How do they detect that the program has overrun the stack? If they keep a canary-ish memory area at the bottom then what happens when the user program creates an array big enough that overflows that? Will that not cause a stack overflow and is a potential security vulnerability?
If the implementations are different for Go and Boost I would be happy to know how either of them deal with this situation 🙂

I'll give you a quick sketch of one possible implementation.
First, assume most stack frames are smaller than some size. For ones that are larger, we can use a longer instruction sequence at entry to make sure there is enough stack space. Let's assume we're on an architecture that that has 4k pages and we're choosing 4k - 1 as the maximum size stack frame handled by the fast path.
The stack is allocated with a single guard page at the bottom. That is, a page that is not mapped for write.
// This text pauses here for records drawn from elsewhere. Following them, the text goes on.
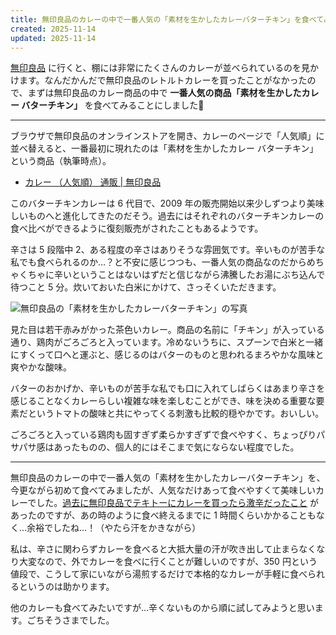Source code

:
 ```yaml
---
title: 無印良品のカレーの中で一番人気の「素材を生かしたカレーバターチキン」を食べてみた
created: 2025-11-14
updated: 2025-11-14
---
```


[無印良品](https://www.muji.com/jp/ja/store/) に行くと、棚には非常にたくさんのカレーが並べられているのを見かけます。なんだかんだで無印良品のレトルトカレーを買ったことがなかったので、まずは無印良品のカレー商品の中で **一番人気の商品「素材を生かしたカレー バターチキン」** を食べてみることにしました🍛

---

ブラウザで無印良品のオンラインストアを開き、カレーのページで「人気順」に並べ替えると、一番最初に現れたのは「素材を生かしたカレー バターチキン」という商品（執筆時点）。

- [カレー （人気順） 通販 | 無印良品](https://www.muji.com/jp/ja/store/cmdty/section/T30009?sort=ranking)

このバターチキンカレーは 6 代目で、2009 年の販売開始以来少しずつより美味しいものへと進化してきたのだそう。過去にはそれぞれのバターチキンカレーの食べ比べができるように復刻販売がされたこともあるようです。

辛さは 5 段階中 2、ある程度の辛さはありそうな雰囲気です。辛いものが苦手な私でも食べられるのか…？と不安に感じつつも、一番人気の商品なのだからめちゃくちゃに辛いということはないはずだと信じながら沸騰したお湯にぶち込んで待つこと 5 分。炊いておいた白米にかけて、さっそくいただきます。

![無印良品の「素材を生かしたカレーバターチキン」の写真](8bbf2f95-e568-4710-c607-024c7bd9b000)

見た目は若干赤みがかった茶色いカレー。商品の名前に「チキン」が入っている通り、鶏肉がごろごろと入っています。冷めないうちに、スプーンで白米と一緒にすくって口へと運ぶと、感じるのはバターのものと思われるまろやかな風味と爽やかな酸味。

バターのおかげか、辛いものが苦手な私でも口に入れてしばらくはあまり辛さを感じることなくカレーらしい複雑な味を楽しむことができ、味を決める重要な要素だというトマトの酸味と共にやってくる刺激も比較的穏やかです。おいしい。

ごろごろと入っている鶏肉も固すぎず柔らかすぎずで食べやすく、ちょっぴりパサパサ感はあったものの、個人的にはそこまで気にならない程度でした。

---

無印良品のカレーの中で一番人気の「素材を生かしたカレーバターチキン」を、今更ながら初めて食べてみましたが、人気なだけあって食べやすくて美味しいカレーでした。[過去に無印良品でテキトーにカレーを買ったら激辛だったこと](/blog/20230924/) があったのですが、あの時のように食べ終えるまでに 1 時間くらいかかることもなく…余裕でしたね…！（やたら汗をかきながら）

私は、辛さに関わらずカレーを食べると大抵大量の汗が吹き出して止まらなくなり大変なので、外でカレーを食べに行くことが難しいのですが、350 円という値段で、こうして家にいながら湯煎するだけで本格的なカレーが手軽に食べられるというのは助かります。

他のカレーも食べてみたいですが…辛くないものから順に試してみようと思います。ごちそうさまでした。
At function entry, the stack pointer is decremented by the stack frame size, which is less than the size of a page, and then the program arranges to write a value at the lowest address in the newly allocated stack frame. If the end of the stack has been reached, this write will cause a processor exception and ultimately be turned into some sort of upcall from the OS to the user program -- e.g. a signal in UNIX family OSes.
The signal handler (or equivalent) has to be able to determine this is a stack extension fault from the address of the instruction that faulted and the address it was writing to. This is determinable as the instruction is in the prolog of a function and the address being written to is in the guard page of the stack for the current thread. The instruction being in the prolog can be recognized by requiring a very specific pattern of instructions at the start of functions, or possibly by maintaining metadata about functions. (Possibly using traceback tables.)
At this point the handler can allocate a new stack block, set the stack pointer to the top of the block, do something to handle unchaining the stack block, and then call the function that faulted again. This second call is safe because the fault is in the function prolog the compiler generated and no side effects are allowed before validating there is enough stack space. (The code may also need to fixup the return address for architectures that push it onto the stack automatically. If the return address is in a register, it just needs to be in the same register when the second call is made.)
Likely the easiest way to handle unchaining is to push a small stack frame onto the new extension block for a routine that when returned to unchains the new stack block and frees the allocated memory. It then returns the processor registers to the state they were in when the call was made that caused the stack to need to be extended.
The advantage of this design is that the function entry sequence is very few instructions and is very fast in the non-extending case. The disadvantage is that in the case where the stack does need to be extended, the processor incurs an exception, which may cost much much more than a function call.
Go doesn't actually use a guard page if I understand correctly. Rather the function prolog explicitly checks the stack limit and if the new stack frame won't fit it calls a function to extend the stack.
Go 1.3 changed its design to not use a linked list of stack blocks. This is to avoid the trap cost if the extension boundary is crossed in both directions many times in a certain calling pattern. They start with a small stack, and use a similar mechanism to detect the need for extension. But when a stack extension fault does occur, the entire stack is moved to a larger block. This removes the need for unchaining entirely.
There are quite a few details glossed over here. (E.g. one may not be able to do the stack extension in the signal handler itself. Rather the handler can arrange to have the thread suspended and hand it off to a manager thread. One likely has to use a dedicated signal stack to handle the signal as well.)
Another common pattern with this sort of thing is the runtime requiring there to be a certain amount of valid stack space below the current stack frame for either something like a signal handler or for calling special routines in the runtime. Go works this way and the stack limit test guarantees a certain fixed amount of stack space is available below the current frame. One can e.g. call plain C functions on the stack so long as one guarantees they do not consume more than the fixed stack reserve amount. (One can use this to call C library routines in theory, though most of these have no formal specification of how much stack they might use.)
Dynamic allocation in the stack frame, such as alloca or stack allocated variable length arrays, add some complexity to the implementation. If the routine can compute the entire final size of the frame in the prolog then it is fairly straightforward. Any increase in the frame size while the routine is running likely has to be modeled as a new call, though with Go's new architecture that allows moving the stack, it is possible the alloca point in the routine can be made such that all the state allows a stack move to happen there.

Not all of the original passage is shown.